We have been fascinated by Stephen Hawking’s black holes for over a third of a century, but eventually Hawking informed us they are not really black and there is no event horizon exactly. And how far must they go to perpetuate a gravitational model for cosmology based on Einstein’s General Theory of Relativity? Belief in everything from ‘black holes’ and dark matter to dark energy and the accelerating expansion of the universe is propagated using Einstein’s theory. Has it become a religion masquerading as science? Einstein claimed that the bending of light passing near the Sun, famously measured by Arthur Eddington during a solar eclipse, and also that the precession of the orbit of Mercury around the Sun were due to space-time deformation as characterized by his theory. In essence, he claimed that the explanation for the phenomena is that the geometry near massive objects is not Euclidean. Einstein said that “in the presence of a gravitational field, the geometry is not Euclidean.” But if that non-Euclidean geometry is self-contradicting, then Einstein’s explanation and his theory cannot be correct. How can it be correct if the title of the Facebook Note, “Einstein’s General Theory of Relativity Is Based on Self-contradicting Non-Euclidean Geometry,” is a true statement?
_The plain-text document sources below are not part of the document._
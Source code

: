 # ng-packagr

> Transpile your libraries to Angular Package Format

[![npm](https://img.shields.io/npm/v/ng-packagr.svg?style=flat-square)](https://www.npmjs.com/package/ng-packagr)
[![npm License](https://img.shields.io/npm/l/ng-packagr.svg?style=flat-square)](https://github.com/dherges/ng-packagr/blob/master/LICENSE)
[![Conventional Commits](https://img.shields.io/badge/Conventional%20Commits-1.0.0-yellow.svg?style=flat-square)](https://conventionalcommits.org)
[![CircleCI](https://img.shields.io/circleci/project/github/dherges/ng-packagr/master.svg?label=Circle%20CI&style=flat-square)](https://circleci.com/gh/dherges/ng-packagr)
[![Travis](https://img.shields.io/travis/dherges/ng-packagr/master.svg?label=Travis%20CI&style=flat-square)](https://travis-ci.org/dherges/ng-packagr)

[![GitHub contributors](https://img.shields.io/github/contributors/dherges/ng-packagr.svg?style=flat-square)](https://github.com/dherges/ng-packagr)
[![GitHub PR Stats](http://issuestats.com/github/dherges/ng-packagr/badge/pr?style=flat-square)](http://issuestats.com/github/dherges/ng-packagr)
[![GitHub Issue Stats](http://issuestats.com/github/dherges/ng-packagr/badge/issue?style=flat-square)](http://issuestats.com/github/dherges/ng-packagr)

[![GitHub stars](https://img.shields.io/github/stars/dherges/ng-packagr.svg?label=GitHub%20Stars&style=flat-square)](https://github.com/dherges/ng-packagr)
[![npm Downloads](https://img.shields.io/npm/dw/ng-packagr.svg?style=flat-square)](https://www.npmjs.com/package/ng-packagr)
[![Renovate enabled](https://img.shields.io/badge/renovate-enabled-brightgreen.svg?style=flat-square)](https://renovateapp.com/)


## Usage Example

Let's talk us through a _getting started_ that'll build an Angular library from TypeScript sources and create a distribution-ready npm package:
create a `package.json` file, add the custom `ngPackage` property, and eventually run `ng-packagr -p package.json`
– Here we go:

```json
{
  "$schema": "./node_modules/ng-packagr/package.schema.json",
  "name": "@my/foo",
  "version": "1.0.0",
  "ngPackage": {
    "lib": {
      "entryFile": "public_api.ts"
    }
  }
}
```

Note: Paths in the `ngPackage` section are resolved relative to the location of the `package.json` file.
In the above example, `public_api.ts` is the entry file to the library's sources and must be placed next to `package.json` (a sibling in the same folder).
See the Facebook Note at the link:
https://www.facebook.com/notes/reid-barnes/einsteins-general-theory-of-relativity-is-based-on-self-contradicting-non-euclid/1676238042428763/
ljaques
Chili, I'm right with you. I'm tired of these so-called journalists and so-called scientists presenting stretched theory as fact.
Pmeon
The outer part of the picture looks blacker then the centre. Where is the hole again, besides the gapping big one in the theory. The force of gravity is 10 to the 40th power less than electrostatic force. According to the theory a black hole starts off as a neutron star that is made of neutrons, only problem is a free neutron has a half life of 10.3 minutes. There are so many imaginary leaps of faith that must be made to explain a blackhole, none of those steps have been proven or observed. Calling MSU on this one.
neon-yellow
Looks to me that it could be a burned-out star. But what if it were a star that acts like a comet?

I suppose that could not happen because there would be too much friction for it to move through space.

It looks to me like it has burned out on the inside. It may be so massive a star that its center were vast enough not even to feel heat of its ring. You know how a lagoon can surround such fluidity of ocean with ocean bits & sand? Am suggesting that its illusion were product of its vastness.

So, a good question would be to inquire about its size, but it looks vaster than any body of our solar system. If it seems to have gravitational pull, then that could be where massive heat and cold of its bereft center collide.

For example, its outer ring could be distance between our sun and nearest sun, and its inner darkness could be size of our galaxy -- without being same thing together.
neon-yellow
I'm thinking, there is no possible way that outer ring is not of gaseous disposition. Since its inner light trails down into it, I might think I'm looking at a 'gas volcano' on a planet that simply has no sun!!
neon-yellow
As my conclusion goes, it looks like a semi-circular thing driving through space so rapidly that its outer edges glow from friction of some form, maybe silicon dust, and it seems gaseous if not molten. I think.that if computer performed analysis that it could detect the bright semi-circle to be reflected precisely to complete this circle effect. I can't fathom why the reflection looks as if in liquid.

At a low point, I had this disheartening notion that it was a peach cut in half and blasted with light.